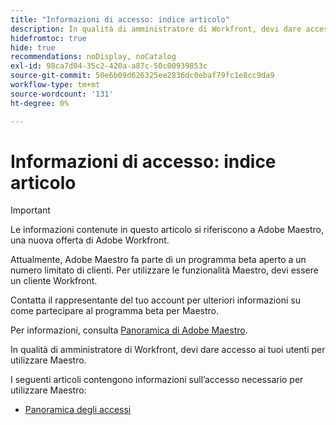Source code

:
```yaml
---
title: "Informazioni di accesso: indice articolo"
description: In qualità di amministratore di Workfront, devi dare accesso ai tuoi utenti per utilizzare Maestro. I seguenti articoli contengono informazioni sull’accesso necessario per utilizzare Maestro.
hidefromtoc: true
hide: true
recommendations: noDisplay, noCatalog
exl-id: 98ca7d04-35c2-420a-a87c-50c00939853c
source-git-commit: 50e6b09d626325ee2836dc0ebaf79fc1e8cc9da9
workflow-type: tm+mt
source-wordcount: '131'
ht-degree: 0%

---
```


# Informazioni di accesso: indice articolo

>[!IMPORTANT]
>
>Le informazioni contenute in questo articolo si riferiscono a Adobe Maestro, una nuova offerta di Adobe Workfront.
>
>Attualmente, Adobe Maestro fa parte di un programma beta aperto a un numero limitato di clienti. Per utilizzare le funzionalità Maestro, devi essere un cliente Workfront.
>
>Contatta il rappresentante del tuo account per ulteriori informazioni su come partecipare al programma beta per Maestro.
>
>Per informazioni, consulta [Panoramica di Adobe Maestro](../maestro-overview.md).

In qualità di amministratore di Workfront, devi dare accesso ai tuoi utenti per utilizzare Maestro.

I seguenti articoli contengono informazioni sull’accesso necessario per utilizzare Maestro:

* [Panoramica degli accessi](../access/access-overview.md)

<!--make the following live with permissions release: 

* [Overview of sharing permissions in Adobe Maestro](/help/quicksilver/maestro/access/sharing-permissions-overview.md)
* [Share a workspace](/help/quicksilver/maestro/access/share-workspaces.md)
* [Share a view](/help/quicksilver/maestro/access/share-views.md)

-->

******

* INSTRUCTIONS TO FOLLOW *
For the string "beta", show each line of the listing where it appears.

* TASK ANSWER *
>Attualmente, Adobe Maestro fa parte di un programma beta aperto a un numero limitato di clienti. Per utilizzare le funzionalità Maestro, devi essere un cliente Workfront.
>Contatta il rappresentante del tuo account per ulteriori informazioni su come partecipare al programma beta per Maestro.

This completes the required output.